Task to complete - Only the count is expected: the number of lines below that contain "rejestrów".

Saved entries
== Segment start ==

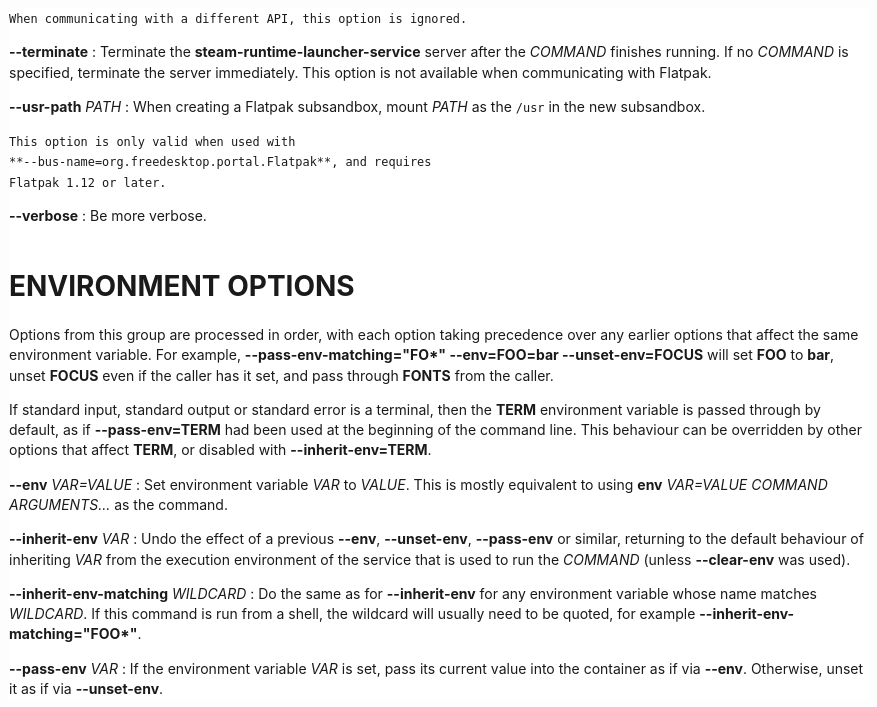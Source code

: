     When communicating with a different API, this option is ignored.

**--terminate**
:   Terminate the **steam-runtime-launcher-service** server after the
    *COMMAND* finishes running.
    If no *COMMAND* is specified, terminate the server immediately.
    This option is not available when communicating with Flatpak.

**--usr-path** *PATH*
:   When creating a Flatpak subsandbox, mount *PATH* as the `/usr` in
    the new subsandbox.

    This option is only valid when used with
    **--bus-name=org.freedesktop.portal.Flatpak**, and requires
    Flatpak 1.12 or later.

**--verbose**
:   Be more verbose.

# ENVIRONMENT OPTIONS

Options from this group are processed in order, with each option taking
precedence over any earlier options that affect the same environment variable.
For example,
**--pass-env-matching="FO&#x2a;" --env=FOO=bar --unset-env=FOCUS**
will set **FOO** to **bar**, unset **FOCUS** even if the caller has
it set, and pass through **FONTS** from the caller.

If standard input, standard output or standard error is a terminal, then
the **TERM** environment variable is passed through by default, as if
**--pass-env=TERM** had been used at the beginning of the command line.
This behaviour can be overridden by other options that affect **TERM**,
or disabled with **--inherit-env=TERM**.

**--env** _VAR=VALUE_
:   Set environment variable _VAR_ to _VALUE_.
    This is mostly equivalent to using
    **env** _VAR=VALUE_ *COMMAND* *ARGUMENTS...*
    as the command.

**--inherit-env** *VAR*
:   Undo the effect of a previous **--env**, **--unset-env**, **--pass-env**
    or similar, returning to the default behaviour of inheriting *VAR*
    from the execution environment of the service that is used to run
    the *COMMAND* (unless **--clear-env** was used).

**--inherit-env-matching** *WILDCARD*
:   Do the same as for **--inherit-env** for any environment variable
    whose name matches *WILDCARD*.
    If this command is run from a shell, the wildcard will usually need
    to be quoted, for example **--inherit-env-matching="FOO&#x2a;"**.

**--pass-env** *VAR*
:   If the environment variable *VAR* is set, pass its current value
    into the container as if via **--env**. Otherwise, unset it as if
    via **--unset-env**.
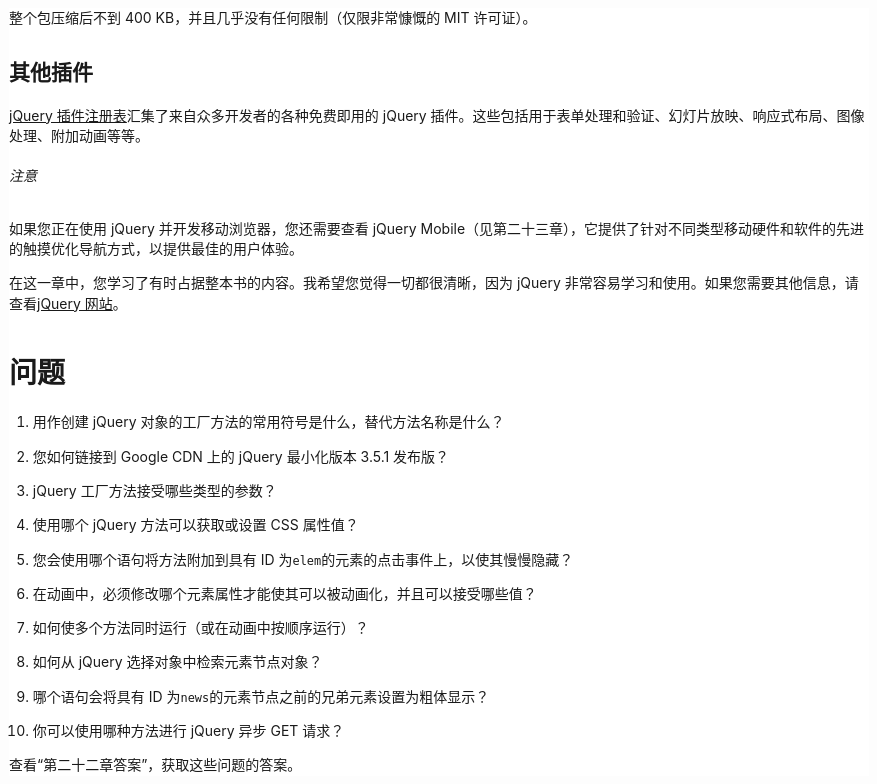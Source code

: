 整个包压缩后不到 400 KB，并且几乎没有任何限制（仅限非常慷慨的 MIT 许可证）。

## 其他插件

[jQuery 插件注册表](http://plugins.jquery.com)汇集了来自众多开发者的各种免费即用的 jQuery 插件。这些包括用于表单处理和验证、幻灯片放映、响应式布局、图像处理、附加动画等等。

###### 注意

如果您正在使用 jQuery 并开发移动浏览器，您还需要查看 jQuery Mobile（见第二十三章），它提供了针对不同类型移动硬件和软件的先进的触摸优化导航方式，以提供最佳的用户体验。

在这一章中，您学习了有时占据整本书的内容。我希望您觉得一切都很清晰，因为 jQuery 非常容易学习和使用。如果您需要其他信息，请查看[jQuery 网站](http://jquery.com)。

# 问题

1.  用作创建 jQuery 对象的工厂方法的常用符号是什么，替代方法名称是什么？

1.  您如何链接到 Google CDN 上的 jQuery 最小化版本 3.5.1 发布版？

1.  jQuery 工厂方法接受哪些类型的参数？

1.  使用哪个 jQuery 方法可以获取或设置 CSS 属性值？

1.  您会使用哪个语句将方法附加到具有 ID 为`elem`的元素的点击事件上，以使其慢慢隐藏？

1.  在动画中，必须修改哪个元素属性才能使其可以被动画化，并且可以接受哪些值？

1.  如何使多个方法同时运行（或在动画中按顺序运行）？

1.  如何从 jQuery 选择对象中检索元素节点对象？

1.  哪个语句会将具有 ID 为`news`的元素节点之前的兄弟元素设置为粗体显示？

1.  你可以使用哪种方法进行 jQuery 异步 GET 请求？

查看“第二十二章答案”，获取这些问题的答案。
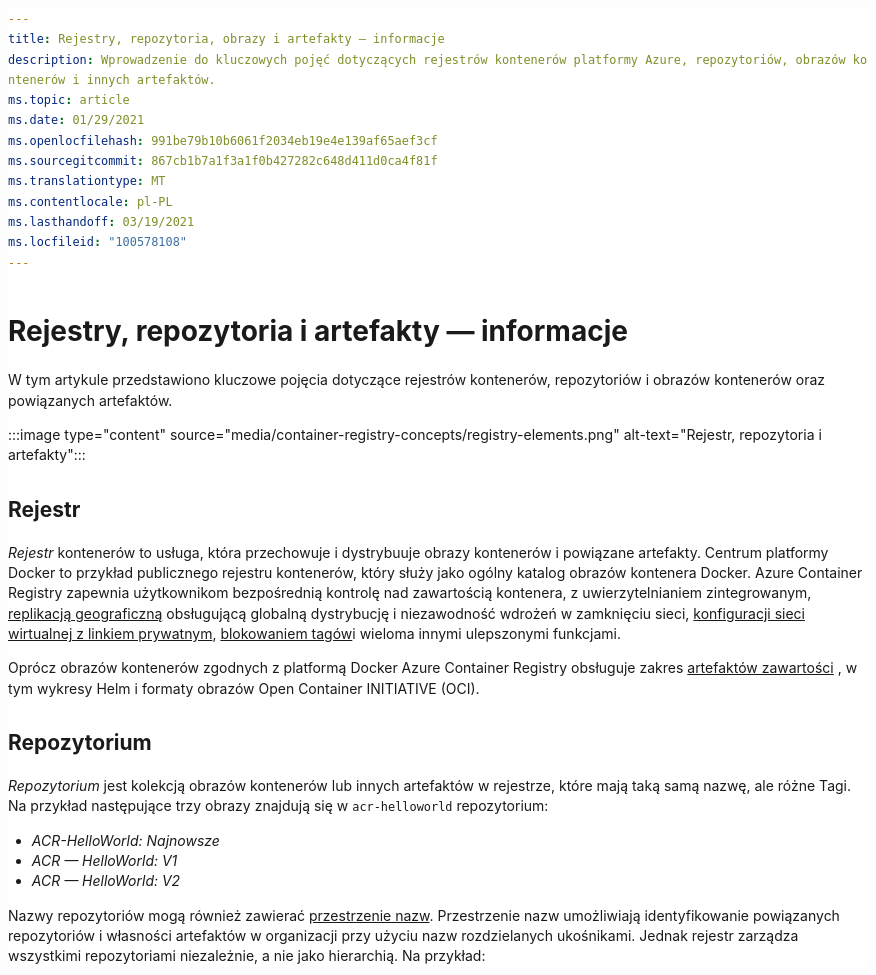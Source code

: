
 ```yaml
---
title: Rejestry, repozytoria, obrazy i artefakty — informacje
description: Wprowadzenie do kluczowych pojęć dotyczących rejestrów kontenerów platformy Azure, repozytoriów, obrazów kontenerów i innych artefaktów.
ms.topic: article
ms.date: 01/29/2021
ms.openlocfilehash: 991be79b10b6061f2034eb19e4e139af65aef3cf
ms.sourcegitcommit: 867cb1b7a1f3a1f0b427282c648d411d0ca4f81f
ms.translationtype: MT
ms.contentlocale: pl-PL
ms.lasthandoff: 03/19/2021
ms.locfileid: "100578108"
---
```

# <a name="about-registries-repositories-and-artifacts"></a>Rejestry, repozytoria i artefakty — informacje

W tym artykule przedstawiono kluczowe pojęcia dotyczące rejestrów kontenerów, repozytoriów i obrazów kontenerów oraz powiązanych artefaktów. 

:::image type="content" source="media/container-registry-concepts/registry-elements.png" alt-text="Rejestr, repozytoria i artefakty":::

## <a name="registry"></a>Rejestr

*Rejestr* kontenerów to usługa, która przechowuje i dystrybuuje obrazy kontenerów i powiązane artefakty. Centrum platformy Docker to przykład publicznego rejestru kontenerów, który służy jako ogólny katalog obrazów kontenera Docker. Azure Container Registry zapewnia użytkownikom bezpośrednią kontrolę nad zawartością kontenera, z uwierzytelnianiem zintegrowanym, [replikacją geograficzną](container-registry-geo-replication.md) obsługującą globalną dystrybucję i niezawodność wdrożeń w zamknięciu sieci, [konfiguracji sieci wirtualnej z linkiem prywatnym](container-registry-private-link.md), [blokowaniem tagów](container-registry-image-lock.md)i wieloma innymi ulepszonymi funkcjami. 

Oprócz obrazów kontenerów zgodnych z platformą Docker Azure Container Registry obsługuje zakres [artefaktów zawartości](container-registry-image-formats.md) , w tym wykresy Helm i formaty obrazów Open Container INITIATIVE (OCI).

## <a name="repository"></a>Repozytorium

*Repozytorium* jest kolekcją obrazów kontenerów lub innych artefaktów w rejestrze, które mają taką samą nazwę, ale różne Tagi. Na przykład następujące trzy obrazy znajdują się w `acr-helloworld` repozytorium:

- *ACR-HelloWorld: Najnowsze*
- *ACR — HelloWorld: V1*
- *ACR — HelloWorld: V2*

Nazwy repozytoriów mogą również zawierać [przestrzenie nazw](container-registry-best-practices.md#repository-namespaces). Przestrzenie nazw umożliwiają identyfikowanie powiązanych repozytoriów i własności artefaktów w organizacji przy użyciu nazw rozdzielanych ukośnikami. Jednak rejestr zarządza wszystkimi repozytoriami niezależnie, a nie jako hierarchią. Na przykład:
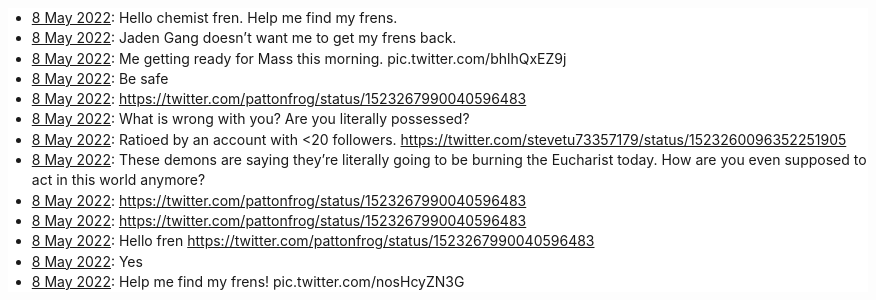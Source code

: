 * [ 8 May 2022](https://web.archive.org/web/20220508134646/https://twitter.com/pattonfrog/status/1523298119601041410): Hello chemist fren. Help me find my frens. 
* [ 8 May 2022](https://web.archive.org/web/20220508133959/https://twitter.com/pattonfrog/status/1523296576269029376): Jaden Gang doesn’t want me to get my frens back. 
* [ 8 May 2022](https://web.archive.org/web/20220508133144/https://twitter.com/pattonfrog/status/1523294379003236352): Me getting ready for Mass this morning. pic.twitter.com/bhlhQxEZ9j 
* [ 8 May 2022](https://web.archive.org/web/20220508132617/https://twitter.com/pattonfrog/status/1523292966718115840): Be safe 
* [ 8 May 2022](https://web.archive.org/web/20220508132356/https://twitter.com/pattonfrog/status/1523292394262773760): https://twitter.com/pattonfrog/status/1523267990040596483 
* [ 8 May 2022](https://web.archive.org/web/20220508131240/https://twitter.com/pattonfrog/status/1523289624130600963): What is wrong with you? Are you literally possessed? 
* [ 8 May 2022](https://web.archive.org/web/20220508131107/https://twitter.com/pattonfrog/status/1523289302763208704): Ratioed by an account with <20 followers. https://twitter.com/stevetu73357179/status/1523260096352251905 
* [ 8 May 2022](https://web.archive.org/web/20220508125607/https://twitter.com/pattonfrog/status/1523285540115603456): These demons are saying they’re literally going to be burning the Eucharist today. How are you even supposed to act in this world anymore? 
* [ 8 May 2022](https://web.archive.org/web/20220508124723/https://twitter.com/pattonfrog/status/1523283140998967296): https://twitter.com/pattonfrog/status/1523267990040596483 
* [ 8 May 2022](https://web.archive.org/web/20220508124412/https://twitter.com/pattonfrog/status/1523282406265876481): https://twitter.com/pattonfrog/status/1523267990040596483 
* [ 8 May 2022](https://web.archive.org/web/20220508124134/https://twitter.com/pattonfrog/status/1523281638624428032): Hello fren https://twitter.com/pattonfrog/status/1523267990040596483 
* [ 8 May 2022](https://web.archive.org/web/20220508123310/https://twitter.com/pattonfrog/status/1523279634229460992): Yes 
* [ 8 May 2022](https://web.archive.org/web/20220508114703/https://twitter.com/pattonfrog/status/1523267990040596483): Help me find my frens! pic.twitter.com/nosHcyZN3G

== Segment end ==

Solved exercise - 2